Because Gingrich and even Mr. Brexit himself have been harping on about this for a while, we know what he expects: The polls will prove to be wrong, and Trump will win a surprise victory on Nov. 8.
So please note well: The polls were not wrong about Brexit. Anyone who read incorrect results into them did so for the exact same reason that Gingrich is wrong now: Wishful thinking.
The final vote for Brexit, the UK’s June 23, 2016 referendum on whether it should leave the European Union, turned out to be 52% in favor of leaving and 48% to remain. What did the polls say before the vote? Thanks to the internet, we can look back and see. Many media outlets in the UK adopted the policy of collecting public polls and averaging them, a best practice for dealing with volatile public opinion.
The Financial Times‘ tracker offered an average of 48% Remain, 46% Leave and 6% undecided ahead of the vote. The Economist’s final tracker found Remain and Leave tied at 44% each, with 9% saying “don’t know.” I can’t quite figure out where the BBC’s polling average wound up, but their last commentary is “a final set of polls continues to give an unclear picture of the referendum outcome.” In other words, a unified message came from poll analysts: This is too close to call. That’s especially true given the the margin of error of 3% in most surveys of 1,000 or more people, which characterizes most of these national polls.

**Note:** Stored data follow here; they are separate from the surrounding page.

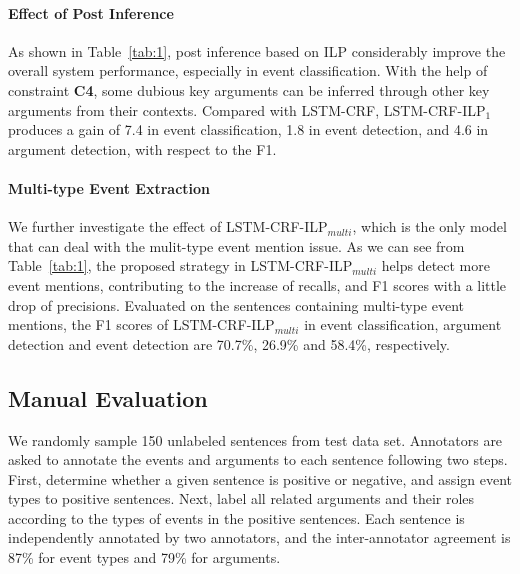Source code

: \paragraph{Effect of Post Inference} 
As shown in Table~\ref{tab:1}, post inference based on ILP considerably improve the overall system performance, especially in event classification. With the help of constraint \textbf{C4},  some dubious key arguments can be inferred through other key arguments from their contexts. Compared with LSTM-CRF, LSTM-CRF-ILP$_1$ produces a gain of 7.4 in event classification, 1.8 in event detection, and 4.6 in argument detection, with respect to the F1. 

\paragraph{Multi-type Event Extraction}
We further investigate the effect of LSTM-CRF-ILP$_{multi}$, which is the only model that can deal with the mulit-type event mention issue. As we can see from Table~\ref{tab:1}, the proposed strategy in LSTM-CRF-ILP$_{multi}$ helps detect more event mentions, contributing to the increase of recalls, and F1 scores with a little drop of precisions. Evaluated on the sentences containing multi-type event mentions, the F1 scores of LSTM-CRF-ILP$_{multi}$ in event classification, argument detection and event detection are 70.7\%, 26.9\% and 58.4\%, respectively. 

\subsection{Manual Evaluation}
We randomly sample 150 unlabeled sentences from test data set. Annotators are asked to annotate the events and arguments to each sentence following two steps. First, determine whether a given sentence is positive or negative, and assign event types to positive sentences. Next, label all related arguments and their roles according to the types of events in the positive sentences. Each sentence is independently annotated by two annotators, and the inter-annotator agreement is 87\% for event types and 79\% for arguments.

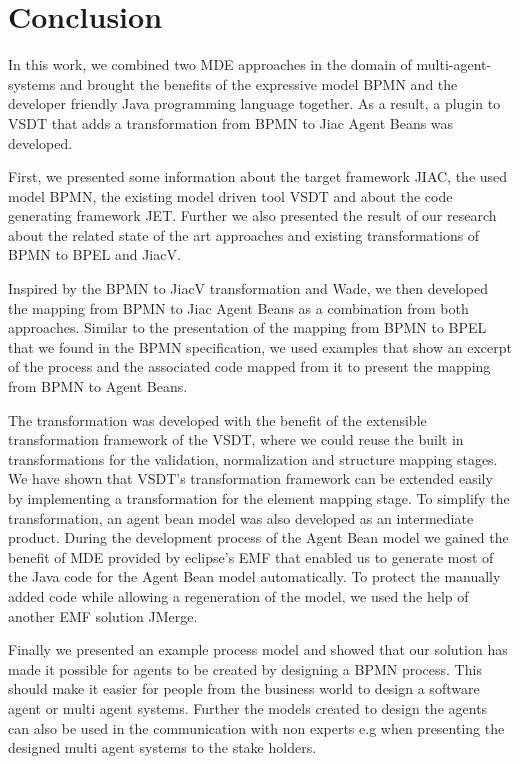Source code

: \chapter{Conclusion}
\label{chap:conclusion}
In this work, we combined two MDE approaches in the domain of multi-agent-systems and brought the benefits of the expressive model BPMN and the developer friendly Java programming language together. As a result, a plugin to VSDT that adds a transformation from BPMN to Jiac Agent Beans was developed. 

First, we presented some information about the target framework JIAC, the used model BPMN, the existing model driven tool VSDT and about the code generating framework JET.  Further we also presented the result of our research about the related state of the art approaches and existing transformations of BPMN to BPEL and JiacV. 

Inspired by the BPMN to JiacV transformation and Wade, we then developed the mapping from BPMN to Jiac Agent Beans as a combination from both approaches. Similar to the presentation of the mapping from BPMN to BPEL that we found in the BPMN specification, we used examples that show an excerpt of the process and the associated code mapped from it to present the mapping from BPMN to Agent Beans. 

The transformation was developed with the benefit of the extensible transformation framework of the VSDT, where we could reuse the built in transformations for the validation, normalization and structure mapping stages. We have shown that VSDT's transformation framework can be extended easily by implementing a transformation for the element mapping stage. To simplify the transformation, an agent bean model was also developed as an intermediate product. During the development process of the Agent Bean model we gained the benefit of MDE provided by eclipse's EMF that enabled us to generate most of the Java code for the Agent Bean model automatically.
To protect the manually added code while allowing a regeneration of the model, we used the help of another EMF solution JMerge.
 
Finally we presented an example process model and showed that our solution has made it possible for agents to be created by designing a BPMN process. This should make it easier for people from the business world to design a software agent or multi agent systems. Further the models created to design the agents can also be used in the communication with non experts e.g when presenting the designed multi agent systems to the stake holders.

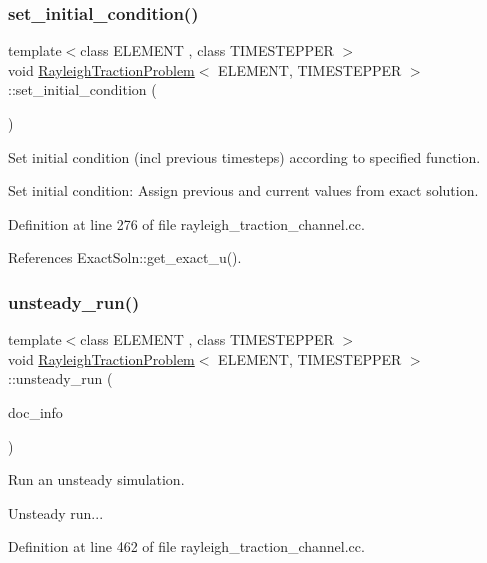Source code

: \subsubsection{\texorpdfstring{set\+\_\+initial\+\_\+condition()}{set\_initial\_condition()}}
{\footnotesize\ttfamily template$<$class E\+L\+E\+M\+E\+NT , class T\+I\+M\+E\+S\+T\+E\+P\+P\+ER $>$ \\
void \hyperlink{classRayleighTractionProblem}{Rayleigh\+Traction\+Problem}$<$ E\+L\+E\+M\+E\+NT, T\+I\+M\+E\+S\+T\+E\+P\+P\+ER $>$\+::set\+\_\+initial\+\_\+condition (\begin{DoxyParamCaption}{ }\end{DoxyParamCaption})}



Set initial condition (incl previous timesteps) according to specified function. 

Set initial condition\+: Assign previous and current values from exact solution. 

Definition at line 276 of file rayleigh\+\_\+traction\+\_\+channel.\+cc.



References Exact\+Soln\+::get\+\_\+exact\+\_\+u().

\mbox{\label{classRayleighTractionProblem_a50871474406082ae1c1a1694e69e094b}} 
\subsubsection{\texorpdfstring{unsteady\+\_\+run()}{unsteady\_run()}}
{\footnotesize\ttfamily template$<$class E\+L\+E\+M\+E\+NT , class T\+I\+M\+E\+S\+T\+E\+P\+P\+ER $>$ \\
void \hyperlink{classRayleighTractionProblem}{Rayleigh\+Traction\+Problem}$<$ E\+L\+E\+M\+E\+NT, T\+I\+M\+E\+S\+T\+E\+P\+P\+ER $>$\+::unsteady\+\_\+run (\begin{DoxyParamCaption}\item[{Doc\+Info \&}]{doc\+\_\+info }\end{DoxyParamCaption})}



Run an unsteady simulation. 

Unsteady run... 

Definition at line 462 of file rayleigh\+\_\+traction\+\_\+channel.\+cc.



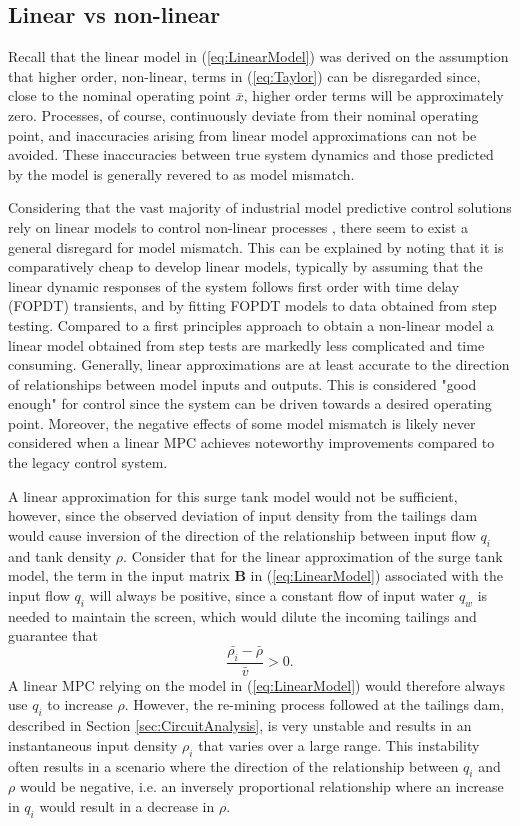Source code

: \documentclass[preprint,authoryear,12pt]{elsarticle}
\begin{document}
\subsection{Linear vs non-linear}\label{sec:ModelValidation}
Recall that the linear model in (\ref{eq:LinearModel}) was derived on the assumption that higher order, non-linear, terms in (\ref{eq:Taylor}) can be disregarded since, close to the nominal operating point $\bar{x}$, higher order terms will be approximately zero. Processes, of course, continuously deviate from their nominal operating point, and inaccuracies arising from linear model approximations can not be avoided. These inaccuracies between true system dynamics and those predicted by the model is generally revered to as model mismatch.

Considering that the vast majority of industrial model predictive control solutions rely on linear models to control non-linear processes \citep{QinAndBadgwell2003}, there seem to exist a general disregard for model mismatch. This can be explained by noting that it is comparatively cheap to develop linear models, typically by assuming that the linear dynamic responses of the system follows first order with time delay (FOPDT) transients, and by fitting FOPDT models to data obtained from step testing. Compared to a first principles approach to obtain a non-linear model a linear model obtained from step tests are markedly less complicated and time consuming. Generally, linear approximations are at least accurate to the direction of relationships between model inputs and outputs. This is considered "good enough" for control since the system can be driven towards a desired operating point. Moreover, the negative effects of some model mismatch is likely never considered when a linear MPC achieves noteworthy improvements compared to the legacy control system. 

A linear approximation for this surge tank model would not be sufficient, however, since the observed deviation of input density from the tailings dam would cause inversion of the direction of the relationship between input flow $q_i$ and tank density $\rho$. Consider that for the linear approximation of the surge tank model, the term in the input matrix $\boldsymbol{B}$ in (\ref{eq:LinearModel}) associated with the input flow $q_i$ will always be positive, since a constant flow of input water $q_w$ is needed to maintain the screen, which would dilute the incoming tailings and guarantee that 
\begin{equation}
	\frac{\bar{\rho_i} - \bar{\rho}}{\bar{v}} > 0 .
\end{equation}
A linear MPC relying on the model in (\ref{eq:LinearModel}) would therefore always use $q_i$ to increase $\rho$. However, the re-mining process followed at the tailings dam, described in Section \ref{sec:CircuitAnalysis}, is very unstable and results in an instantaneous input density $\rho_i$ that varies over a large range. This instability often results in a scenario where the direction of the relationship between $q_i$ and $\rho$ would be negative, i.e. an inversely proportional relationship where an increase in $q_i$ would result in a decrease in $\rho$. 
\end{document}
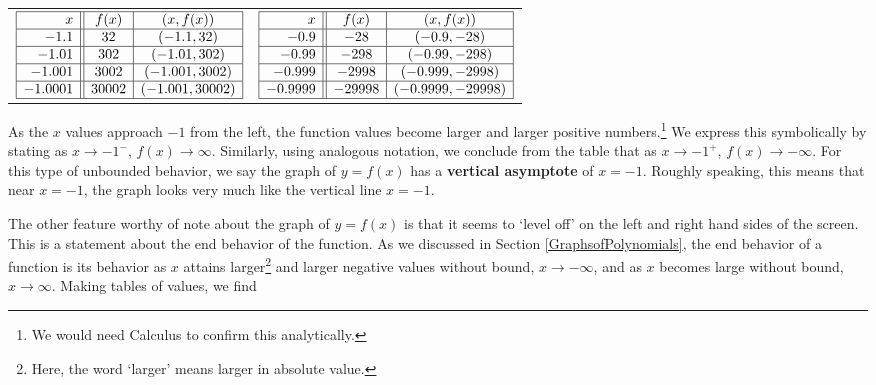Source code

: \begin{center}
\begin{tabular}{cc}

$\begin{array}{|r||c|c|}  \hline

  x & f(x) & (x,f(x)) \\ \hline
 -1.1 & 32 & (-1.1, 32) \\  \hline
 -1.01 & 302 & (-1.01, 302) \\  \hline 
 -1.001 & 3002 & ( -1.001, 3002) \\  \hline 
  -1.0001 & 30002 & ( -1.001, 30002) \\  \hline 
  \end{array} $ \hspace{.75in} & 

$\begin{array}{|r||c|c|}  \hline 
  x & f(x) & (x,f(x)) \\ \hline
  -0.9 & -28 & ( -0.9 , -28) \\  \hline
  -0.99 & -298 & ( -0.99, -298) \\  \hline
  -0.999 & -2998& (-0.999,-2998) \\  \hline
   -0.9999 & -29998& (-0.9999,-29998) \\  \hline 

\end{array}$

\end{tabular}

\end{center}

As the $x$ values approach $-1$ from the left, the function values become larger and larger positive numbers.\footnote{We would need Calculus to confirm this analytically.}  We express this symbolically by stating as $x \rightarrow -1^{-}$, $f(x) \rightarrow \infty$.   Similarly, using analogous notation, we conclude from the table that as $x \rightarrow -1^{+}$, $f(x) \rightarrow -\infty$.  For this type of unbounded behavior, we say the graph of $y=f(x)$ has a \textbf{vertical asymptote} of $x = -1$.  Roughly speaking, this means that near $x=-1$, the graph looks very much like the vertical line $x=-1$. 

\smallskip

The other feature worthy of note about the graph of $y=f(x)$ is that it seems to `level off' on the left and right hand sides of the screen.  This is a statement about the end behavior of the function.  As we discussed in Section \ref{GraphsofPolynomials}, the end behavior of a function is its behavior as $x$ attains larger\footnote{Here, the word `larger' means larger in absolute value.} and larger negative values without bound, $x \rightarrow -\infty$, and as $x$ becomes large without bound, $x \rightarrow \infty$.  Making tables of values, we find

Indeed, an average of the results of 25 surveys—see them all down here—taken in the final two weeks of the campaign show Leave in the lead with support from 45.5% of voters, Remain with 45%, and 8.9% undecided.
For a longer look back, this chart shows the polls tightening between May 1 and the referendum:
What about on the final day? Six pollsters came out with surveys on June 22; two showed a Leave victory, three showed a small Remain victory, and one—an online-only overnight poll that looked like an outlier even at the time—showed a massive Remain victory.
The surveys showing a small Remain victory were circumspect. YouGov wrote that “our current polling suggests the race is too close to call,” while the chairman of polling firm ComRes said that “support for Remain is broad and shallow … [i]n contrast, support for Leave is deeper but narrower.”
It is safe to say that pollsters didn’t fail to forecast what would happen during the Brexit referendum, but rather that they accurately discovered the public was closely divided on an issue of controversy. Anyone looking at those numbers and confidently predicting any outcome was either willfully spinning the facts or desperately hoping undecided voters would resolve a tie in their favor. It seems that many pundits and investors expecting a Remain victory simply assumed undecided voters would move toward to the status quo as the critical day neared. That’s right into the category of wishful thinking.
Pollsters, of course, aren’t infallible. During Brexit, a record-high voter turnout for the referendum threw everything off. It was the highest in more than two decades, including 3 million more people than voted in the previous general election. The pollsters didn’t come to a consensus on who would actually participate, leading to their inconsistent predictions.
How does that compare to today’s surveys of US public opinion ahead of the Nov. 8 election? Averages of national polls consistently show a lead for Clinton that exceeds the margin of error—a six point lead at Huffington Post, and a 4.9 point lead at Real Clear Politics. That’s been the case essentially since August. State-level polling tends to confirm, rather than question, the national polling averages. And the latest polls show that Clinton supporters are becoming increasingly excited about her candidacy.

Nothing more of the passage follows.